[Data excerpts]
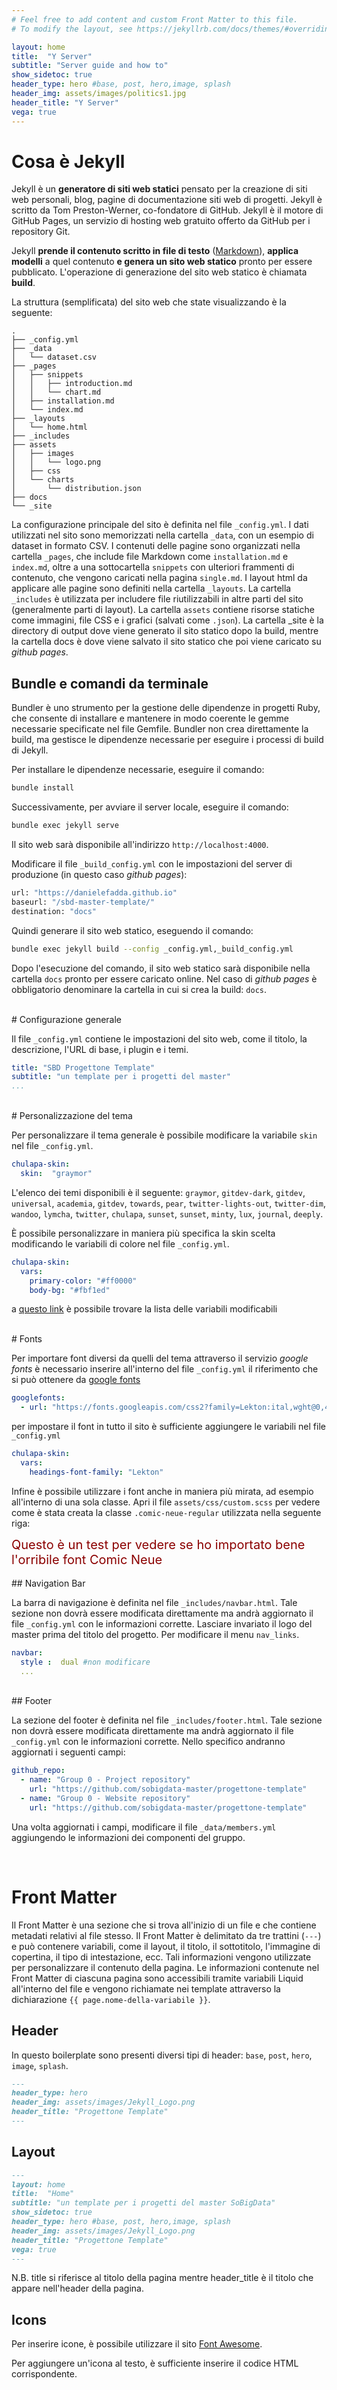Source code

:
 ```yaml
---
# Feel free to add content and custom Front Matter to this file.
# To modify the layout, see https://jekyllrb.com/docs/themes/#overriding-theme-defaults

layout: home
title:  "Y Server"
subtitle: "Server guide and how to"
show_sidetoc: true
header_type: hero #base, post, hero,image, splash
header_img: assets/images/politics1.jpg
header_title: "Y Server"
vega: true
---
```



# Cosa è Jekyll

Jekyll è un **generatore di siti web statici** pensato per la creazione di siti web personali, blog, pagine di documentazione siti web di progetti. Jekyll è scritto da Tom Preston-Werner, co-fondatore di GitHub. Jekyll è il motore di GitHub Pages, un servizio di hosting web gratuito offerto da GitHub per i repository Git.

Jekyll **prende il contenuto scritto in file di testo** ([Markdown]({{site.baseurl}}/markdown/)), **applica modelli** a quel contenuto **e genera un sito web statico** pronto per essere pubblicato. L'operazione di generazione del sito web statico è chiamata **build**. 

La struttura (semplificata) del sito web che state visualizzando è la seguente:

```plaintext
.
├── _config.yml
├── _data
│   └── dataset.csv
├── _pages
│   ├── snippets
│   │   ├── introduction.md
│   │   └── chart.md
│   ├── installation.md
│   └── index.md
├── _layouts
│   └── home.html
├── _includes
├── assets
│   ├── images
│   │   └── logo.png
│   ├── css
│   └── charts
│       └── distribution.json
├── docs
└── _site

``` 

La configurazione principale del sito è definita nel file `_config.yml`. I dati utilizzati nel sito sono memorizzati nella cartella `_data`, con un esempio di dataset in formato CSV. I contenuti delle pagine sono organizzati nella cartella `_pages`, che include file Markdown come `installation.md` e `index.md`, oltre a una sottocartella `snippets` con ulteriori frammenti di contenuto, che vengono caricati nella pagina `single.md`. I layout html da applicare alle pagine sono definiti nella cartella `_layouts`. La cartella `_includes` è utilizzata per includere file riutilizzabili in altre parti del sito (generalmente parti di layout). La cartella `assets` contiene risorse statiche come immagini, file CSS e i grafici (salvati come `.json`). La cartella _site è la directory di output dove viene generato il sito statico dopo la build, mentre la cartella docs è dove viene salvato il sito statico che poi viene caricato su _github pages_.

## Bundle e comandi da terminale

Bundler è uno strumento per la gestione delle dipendenze in progetti Ruby, che consente di installare e mantenere in modo coerente le gemme necessarie specificate nel file Gemfile. Bundler non crea direttamente la build, ma gestisce le dipendenze necessarie per eseguire i processi di build di Jekyll.

Per installare le dipendenze necessarie, eseguire il comando:

```bash
bundle install
```
Successivamente, per avviare il server locale, eseguire il comando:

```bash
bundle exec jekyll serve
```

Il sito web sarà disponibile all'indirizzo `http://localhost:4000`.

Modificare il file `_build_config.yml` con le impostazioni del server di produzione (in questo caso _github pages_):

```bash
url: "https://danielefadda.github.io"
baseurl: "/sbd-master-template/" 
destination: "docs"
```

Quindi generare il sito web statico, eseguendo il comando:

```bash
bundle exec jekyll build --config _config.yml,_build_config.yml
```

Dopo l'esecuzione del comando, il sito web statico sarà disponibile nella cartella `docs` pronto per essere caricato online. Nel caso di _github pages_ è obbligatorio denominare la cartella in cui si crea la build: `docs`.

<br>
# Configurazione generale

Il file `_config.yml` contiene le impostazioni del sito web, come il titolo, la descrizione, l'URL di base, i plugin e i temi. 


```yaml
title: "SBD Progettone Template"
subtitle: "un template per i progetti del master"
...
```

<br>
# Personalizzazione del tema

Per personalizzare il tema generale è possibile modificare la variabile `skin` nel file `_config.yml`. 
```yaml
chulapa-skin:
  skin:  "graymor"
```
L'elenco dei temi disponibili è il seguente:
`graymor`, `gitdev-dark`, `gitdev`, `universal`, `academia`, `gitdev`, `towards`, `pear`, `twitter-lights-out`, `twitter-dim`, `wandoo`, `lymcha`, `twitter`, `chulapa`, `sunset`, `sunset`, `minty`, `lux`, `journal`, `deeply`.

È possibile personalizzare in maniera più specifica la skin scelta modificando le variabili di colore nel file `_config.yml`.

```yaml
chulapa-skin:
  vars:
    primary-color: "#ff0000"
    body-bg: "#fbf1ed"
```

a [questo link](https://dieghernan.github.io/chulapa/docs/variable-dictionary) è possibile trovare la lista delle variabili modificabili 

<br>
# Fonts

Per importare font diversi da quelli del tema attraverso il servizio _google fonts_ è necessario inserire all'interno del file `_config.yml` il riferimento che si può ottenere 
da [google fonts](https://fonts.google.com/?classification=Monospace)
```yaml
googlefonts:
  - url: "https://fonts.googleapis.com/css2?family=Lekton:ital,wght@0,400;0,700;1,400&display=swap"
```
per impostare il font in tutto il sito è sufficiente aggiungere le variabili nel file `_config.yml`
```yaml
chulapa-skin:
  vars:
    headings-font-family: "Lekton"
```
Infine è possibile utilizzare i font anche in maniera più mirata, ad esempio all'interno di una sola classe. 
Apri il file `assets/css/custom.scss` per vedere come è stata creata la classe `.comic-neue-regular` utilizzata nella seguente riga:

<div class="comic-neue-regular" style="font-size: 20px; color:darkred">Questo è un test per vedere se ho importato bene l'orribile font <span class="comic-neue-bold">Comic Neue</span></div>

<br>
## Navigation Bar

La barra di navigazione è definita nel file `_includes/navbar.html`. 
Tale sezione non dovrà essere modificata direttamente ma andrà aggiornato il file `_config.yml` con le informazioni corrette. 
Lasciare invariato il logo del master prima del titolo del progetto.
Per modificare il menu `nav_links`.

```yaml
navbar:
  style :  dual #non modificare
  ...
```

<br>
## Footer

La sezione del footer è definita nel file `_includes/footer.html`. Tale sezione non dovrà essere modificata direttamente ma andrà aggiornato il file `_config.yml` con le informazioni corrette.
Nello specifico andranno aggiornati i seguenti campi:
```yaml
github_repo:
  - name: "Group 0 - Project repository"
    url: "https://github.com/sobigdata-master/progettone-template"
  - name: "Group 0 - Website repository"
    url: "https://github.com/sobigdata-master/progettone-template"
```
Una volta aggiornati i campi, modificare il file `_data/members.yml` aggiungendo le informazioni dei componenti del gruppo.

<br>

# Front Matter

Il Front Matter è una sezione che si trova all'inizio di un file e che contiene metadati relativi al file stesso. Il Front Matter è delimitato da tre trattini (`---`) e può contenere variabili, come il layout, il titolo, il sottotitolo, l'immagine di copertina, il tipo di intestazione, ecc. 
Tali informazioni vengono utilizzate per personalizzare il contenuto della pagina. Le informazioni contenute nel Front Matter di ciascuna pagina sono accessibili tramite variabili Liquid all'interno del file e vengono richiamate nei template attraverso la dichiarazione `{{ page.nome-della-variabile }}`.

## Header

In questo boilerplate sono presenti diversi tipi di header: `base`, `post`, `hero`, `image`, `splash`.

```markdown
---
header_type: hero
header_img: assets/images/Jekyll_Logo.png
header_title: "Progettone Template"
---
```

## Layout

```markdown
---
layout: home
title:  "Home"
subtitle: "un template per i progetti del master SoBigData"
show_sidetoc: true
header_type: hero #base, post, hero,image, splash
header_img: assets/images/Jekyll_Logo.png
header_title: "Progettone Template"
vega: true
---
```

N.B. title si riferisce al titolo della pagina mentre header_title è il titolo che appare nell'header della pagina.



## Icons

Per inserire icone, è possibile utilizzare il sito [Font Awesome](https://fontawesome.com/search).

<i class="fa-solid fa-pen-nib"></i> Per aggiungere un'icona al testo, è sufficiente inserire il codice HTML corrispondente.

◆ **TASK OBJECTIVE**:
Every line above must be printed again exactly, pictures excluded.

◆ **REPLY**:
Source code

:
 ```yaml
---
# Feel free to add content and custom Front Matter to this file.
# To modify the layout, see https://jekyllrb.com/docs/themes/#overriding-theme-defaults

layout: home
title:  "Y Server"
subtitle: "Server guide and how to"
show_sidetoc: true
header_type: hero #base, post, hero,image, splash
header_img: assets/images/politics1.jpg
header_title: "Y Server"
vega: true
---
```



# Cosa è Jekyll

Jekyll è un **generatore di siti web statici** pensato per la creazione di siti web personali, blog, pagine di documentazione siti web di progetti. Jekyll è scritto da Tom Preston-Werner, co-fondatore di GitHub. Jekyll è il motore di GitHub Pages, un servizio di hosting web gratuito offerto da GitHub per i repository Git.

Jekyll **prende il contenuto scritto in file di testo** ([Markdown]({{site.baseurl}}/markdown/)), **applica modelli** a quel contenuto **e genera un sito web statico** pronto per essere pubblicato. L'operazione di generazione del sito web statico è chiamata **build**. 

La struttura (semplificata) del sito web che state visualizzando è la seguente:

```plaintext
.
├── _config.yml
├── _data
│   └── dataset.csv
├── _pages
│   ├── snippets
│   │   ├── introduction.md
│   │   └── chart.md
│   ├── installation.md
│   └── index.md
├── _layouts
│   └── home.html
├── _includes
├── assets
│   ├── images
│   │   └── logo.png
│   ├── css
│   └── charts
│       └── distribution.json
├── docs
└── _site

``` 

La configurazione principale del sito è definita nel file `_config.yml`. I dati utilizzati nel sito sono memorizzati nella cartella `_data`, con un esempio di dataset in formato CSV. I contenuti delle pagine sono organizzati nella cartella `_pages`, che include file Markdown come `installation.md` e `index.md`, oltre a una sottocartella `snippets` con ulteriori frammenti di contenuto, che vengono caricati nella pagina `single.md`. I layout html da applicare alle pagine sono definiti nella cartella `_layouts`. La cartella `_includes` è utilizzata per includere file riutilizzabili in altre parti del sito (generalmente parti di layout). La cartella `assets` contiene risorse statiche come immagini, file CSS e i grafici (salvati come `.json`). La cartella _site è la directory di output dove viene generato il sito statico dopo la build, mentre la cartella docs è dove viene salvato il sito statico che poi viene caricato su _github pages_.

## Bundle e comandi da terminale

Bundler è uno strumento per la gestione delle dipendenze in progetti Ruby, che consente di installare e mantenere in modo coerente le gemme necessarie specificate nel file Gemfile. Bundler non crea direttamente la build, ma gestisce le dipendenze necessarie per eseguire i processi di build di Jekyll.

Per installare le dipendenze necessarie, eseguire il comando:

```bash
bundle install
```
Successivamente, per avviare il server locale, eseguire il comando:

```bash
bundle exec jekyll serve
```

Il sito web sarà disponibile all'indirizzo `http://localhost:4000`.

Modificare il file `_build_config.yml` con le impostazioni del server di produzione (in questo caso _github pages_):

```bash
url: "https://danielefadda.github.io"
baseurl: "/sbd-master-template/" 
destination: "docs"
```

Quindi generare il sito web statico, eseguendo il comando:

```bash
bundle exec jekyll build --config _config.yml,_build_config.yml
```

Dopo l'esecuzione del comando, il sito web statico sarà disponibile nella cartella `docs` pronto per essere caricato online. Nel caso di _github pages_ è obbligatorio denominare la cartella in cui si crea la build: `docs`.

<br>
# Configurazione generale

Il file `_config.yml` contiene le impostazioni del sito web, come il titolo, la descrizione, l'URL di base, i plugin e i temi. 


```yaml
title: "SBD Progettone Template"
subtitle: "un template per i progetti del master"
...
```

<br>
# Personalizzazione del tema

Per personalizzare il tema generale è possibile modificare la variabile `skin` nel file `_config.yml`. 
```yaml
chulapa-skin:
  skin:  "graymor"
```
L'elenco dei temi disponibili è il seguente:
`graymor`, `gitdev-dark`, `gitdev`, `universal`, `academia`, `gitdev`, `towards`, `pear`, `twitter-lights-out`, `twitter-dim`, `wandoo`, `lymcha`, `twitter`, `chulapa`, `sunset`, `sunset`, `minty`, `lux`, `journal`, `deeply`.

È possibile personalizzare in maniera più specifica la skin scelta modificando le variabili di colore nel file `_config.yml`.

```yaml
chulapa-skin:
  vars:
    primary-color: "#ff0000"
    body-bg: "#fbf1ed"
```

a [questo link](https://dieghernan.github.io/chulapa/docs/variable-dictionary) è possibile trovare la lista delle variabili modificabili 

<br>
# Fonts

Per importare font diversi da quelli del tema attraverso il servizio _google fonts_ è necessario inserire all'interno del file `_config.yml` il riferimento che si può ottenere 
da [google fonts](https://fonts.google.com/?classification=Monospace)
```yaml
googlefonts:
  - url: "https://fonts.googleapis.com/css2?family=Lekton:ital,wght@0,400;0,700;1,400&display=swap"
```
per impostare il font in tutto il sito è sufficiente aggiungere le variabili nel file `_config.yml`
```yaml
chulapa-skin:
  vars:
    headings-font-family: "Lekton"
```
Infine è possibile utilizzare i font anche in maniera più mirata, ad esempio all'interno di una sola classe. 
Apri il file `assets/css/custom.scss` per vedere come è stata creata la classe `.comic-neue-regular` utilizzata nella seguente riga:

<div class="comic-neue-regular" style="font-size: 20px; color:darkred">Questo è un test per vedere se ho importato bene l'orribile font <span class="comic-neue-bold">Comic Neue</span></div>

<br>
## Navigation Bar

La barra di navigazione è definita nel file `_includes/navbar.html`. 
Tale sezione non dovrà essere modificata direttamente ma andrà aggiornato il file `_config.yml` con le informazioni corrette. 
Lasciare invariato il logo del master prima del titolo del progetto.
Per modificare il menu `nav_links`.

```yaml
navbar:
  style :  dual #non modificare
  ...
```

<br>
## Footer

La sezione del footer è definita nel file `_includes/footer.html`. Tale sezione non dovrà essere modificata direttamente ma andrà aggiornato il file `_config.yml` con le informazioni corrette.
Nello specifico andranno aggiornati i seguenti campi:
```yaml
github_repo:
  - name: "Group 0 - Project repository"
    url: "https://github.com/sobigdata-master/progettone-template"
  - name: "Group 0 - Website repository"
    url: "https://github.com/sobigdata-master/progettone-template"
```
Una volta aggiornati i campi, modificare il file `_data/members.yml` aggiungendo le informazioni dei componenti del gruppo.

<br>

# Front Matter

Il Front Matter è una sezione che si trova all'inizio di un file e che contiene metadati relativi al file stesso. Il Front Matter è delimitato da tre trattini (`---`) e può contenere variabili, come il layout, il titolo, il sottotitolo, l'immagine di copertina, il tipo di intestazione, ecc. 
Tali informazioni vengono utilizzate per personalizzare il contenuto della pagina. Le informazioni contenute nel Front Matter di ciascuna pagina sono accessibili tramite variabili Liquid all'interno del file e vengono richiamate nei template attraverso la dichiarazione `{{ page.nome-della-variabile }}`.

## Header

In questo boilerplate sono presenti diversi tipi di header: `base`, `post`, `hero`, `image`, `splash`.

```markdown
---
header_type: hero
header_img: assets/images/Jekyll_Logo.png
header_title: "Progettone Template"
---
```

## Layout

```markdown
---
layout: home
title:  "Home"
subtitle: "un template per i progetti del master SoBigData"
show_sidetoc: true
header_type: hero #base, post, hero,image, splash
header_img: assets/images/Jekyll_Logo.png
header_title: "Progettone Template"
vega: true
---
```

N.B. title si riferisce al titolo della pagina mentre header_title è il titolo che appare nell'header della pagina.



## Icons

Per inserire icone, è possibile utilizzare il sito [Font Awesome](https://fontawesome.com/search).

<i class="fa-solid fa-pen-nib"></i> Per aggiungere un'icona al testo, è sufficiente inserire il codice HTML corrispondente.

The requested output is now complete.